Finally, she gave in, and “finally said I need to do what I love.”

“I gave up a decent salary, benefits, everything for this and I’m not worried,” she said. “I’m not worried at all. This program is giving me a chance to get a bachelor’s degree doing what I love to do. I’ve worked at racetracks, and I could probably go back, but when you want to get ahead, and you want to make a career out of it, and go back to that semi-cushy lifestyle, people take you a lot more serious with this.”

Part of the reason Crane is not worried — and likewise, part of the reason people within the horse racing industry consider RTIP participants to be worthy job candidates — is the seriousness with which its enrollees participate.

Students are heavily involved within the program, and a new partnership with the nearby Rillito Race Track has helped with hands-on training. They are also forced to take classes on both sides of the coin, the racing side and the equine side.

Equine students, who are typically more involved with horse training, grooming and racing, take accounting, financial management and business strategy classes. Likewise, those focused on the business end take husbandry classes before they add additional economics courses.

Sometimes, students emerge with a passion for both.

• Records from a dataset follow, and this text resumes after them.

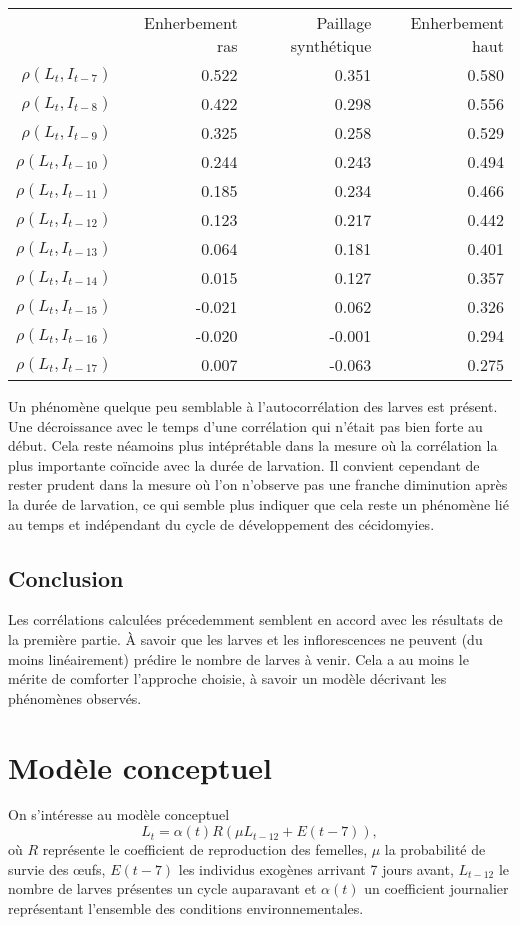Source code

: \documentclass[a4paper, 11pt]{article}
\begin{document}
\begin{center}
\begin{tabular}{rrrr}
 & Enherbement ras & Paillage synthétique & Enherbement haut \\
$\rho\left( L_t, I_{t-7} \right)    $ & 0.522& 0.351& 0.580 \\
$\rho\left( L_t, I_{t-8} \right)    $ & 0.422& 0.298& 0.556  \\
$\rho\left( L_t, I_{t-9} \right)    $ & 0.325& 0.258& 0.529   \\
$\rho\left( L_t, I_{t-10} \right)    $& 0.244& 0.243& 0.494    \\
$\rho\left( L_t, I_{t-11} \right)    $& 0.185& 0.234& 0.466     \\
$\rho\left( L_t, I_{t-12} \right)    $& 0.123& 0.217& 0.442      \\
$\rho\left( L_t, I_{t-13} \right)    $& 0.064& 0.181& 0.401       \\
$\rho\left( L_t, I_{t-14} \right)    $& 0.015& 0.127& 0.357      \\
$\rho\left( L_t, I_{t-15} \right)    $& -0.021&  0.062&  0.326    \\
$\rho\left( L_t, I_{t-16} \right)    $& -0.020& -0.001&  0.294  \\
$\rho\left( L_t, I_{t-17} \right)    $&  0.007& -0.063& 0.275
\end{tabular}
\end{center}


Un phénomène quelque peu semblable à l'autocorrélation des larves est présent. Une décroissance avec le temps d'une corrélation qui n'était pas bien forte au début. Cela reste néamoins plus intéprétable dans la mesure où la corrélation la plus importante coïncide avec la durée de larvation. Il convient cependant de rester prudent dans la mesure où l'on n'observe pas une franche diminution après la durée de larvation, ce qui semble plus indiquer que cela reste un phénomène lié au temps et indépendant du cycle de développement des cécidomyies.


\subsection{Conclusion}

Les corrélations calculées précedemment semblent en accord avec les résultats de la première partie. À savoir que les larves et les inflorescences ne peuvent (du moins linéairement) prédire le nombre de larves à venir. Cela a au moins le mérite de comforter l'approche choisie, à savoir un modèle décrivant les phénomènes observés.

\section{Modèle conceptuel}

On s'intéresse au modèle conceptuel
$$L_t = \alpha(t) R \left( \mu L_{t-12} + E(t-7) \right),$$
où $R$ représente le coefficient de reproduction des femelles, $\mu$ la probabilité de survie des œufs, $E(t-7)$ les individus exogènes arrivant 7 jours avant, $L_{t-12}$ le nombre de larves présentes un cycle auparavant et $\alpha(t)$ un coefficient journalier représentant l'ensemble des conditions environnementales.
\end{document}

“Getting into the program, having to learn some of the other elements and not just the equine side, but the professional side, the rules and regulations, the operations, I’ve discovered I am really passionate about the regulatory side,” Crane said. “I’ve switched my focus. Now I want to work in the industry and work within the regulatory body and help maintain the integrity of the sport, what we do and why we do it.”

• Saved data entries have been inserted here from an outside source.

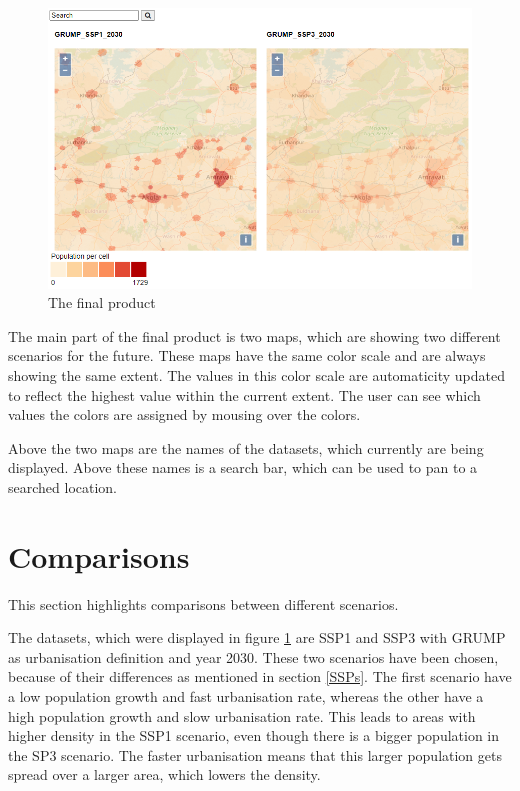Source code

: \begin{figure} [H]
	\centering
	\includegraphics[width=.8\textwidth]{Pictures/FinalProduct}
	\caption{The final product}
	\label{FinalProduct}
\end{figure}

The main part of the final product is two maps, which are showing two different scenarios for the future. These maps have the same color scale and are always showing the same extent. The values in this color scale are automaticity updated to reflect the highest value within the current extent. The user can see which values the colors are assigned by mousing over the colors. 

Above the two maps are the names of the datasets, which currently are being displayed. Above these names is a search bar, which can be used to pan to a searched location.  
\section{Comparisons}\label{Comparisons}
This section highlights comparisons between different scenarios. 

The datasets, which were displayed in figure \ref{FinalProduct} are SSP1 and SSP3 with GRUMP as urbanisation definition and year 2030. These two scenarios have been chosen, because of their differences as mentioned in section \ref{SSPs}. The first scenario have a low population growth and fast urbanisation rate, whereas the other have a high population growth and slow urbanisation rate. This leads to areas with higher density in the SSP1 scenario, even though there is a bigger population in the SP3 scenario. The faster urbanisation means that this larger population gets spread over a larger area, which lowers the density.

Ultimately, many of the students who enroll in the RTIP do so because they are familiar with the industry and want to treat it as a career.

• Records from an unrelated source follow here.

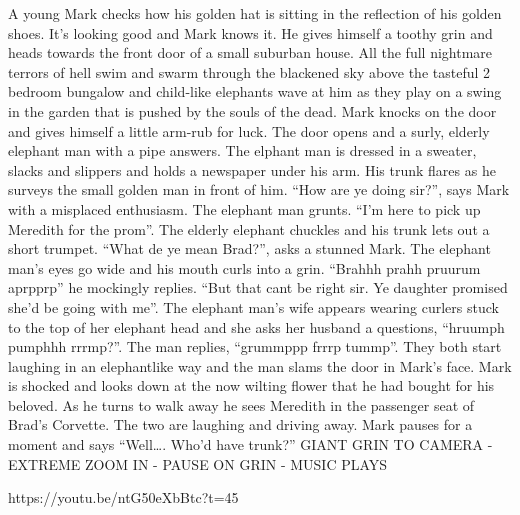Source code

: \begin{multicols}{2}
A young Mark checks how his golden hat is sitting in the reflection of his golden shoes. It’s looking good and Mark knows it. He gives himself a toothy grin and heads towards the front door of a small suburban house. All the full nightmare terrors of hell swim and swarm through the blackened sky above the tasteful 2 bedroom bungalow and child-like elephants wave at him as they play on a swing in the garden that is pushed by the souls of the dead. Mark knocks on the door and gives himself a little arm-rub for luck. The door opens and a surly, elderly elephant man with a pipe answers. The elphant man is dressed in a sweater, slacks and slippers and holds a newspaper under his arm. His trunk flares as he surveys the small golden man in front of him. “How are ye doing sir?”, says Mark with a misplaced enthusiasm. The elephant man grunts. “I’m here to pick up Meredith for the prom”. The elderly elephant chuckles and his trunk lets out a short trumpet. “What de ye mean Brad?”, asks a stunned Mark. The elephant man’s eyes go wide and his mouth curls into a grin. “Brahhh prahh pruurum aprpprp” he mockingly replies. “But that cant be right sir. Ye daughter promised she’d be going with me”. The elephant man’s wife appears wearing curlers stuck to the top of her elephant head and she asks her husband a questions, “hruumph pumphhh rrrmp?”. The man replies, “grummppp frrrp tummp”. They both start laughing in an elephantlike way and the man slams the door in Mark’s face. Mark is shocked and looks down at the now wilting flower that he had bought for his beloved. As he turns to walk away he sees Meredith in the passenger seat of Brad’s Corvette. The two are laughing and driving away. Mark pauses for a moment and says “Well…. Who’d have trunk?” GIANT GRIN TO CAMERA - EXTREME ZOOM IN - PAUSE ON GRIN - MUSIC PLAYS \medskip

https://youtu.be/ntG50eXbBtc?t=45\medskip

\end{multicols}

\vspace*{5mm}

Even those who’ve been around it from childhood, like Baffert.

“What we’ve done for that type of person, they now understand the entire business, not just how to put a saddle on the horse and send it around a racetrack,” RTIP associate coordinator Wendy Davis said.

“Pletcher and Baffert, they run the equivalent of a corporation. When you look at revenue and expenses that go through their barns … the idea they understand the business side better, not just who got on the horse this morning, that seems to be the real important piece to the puzzle.”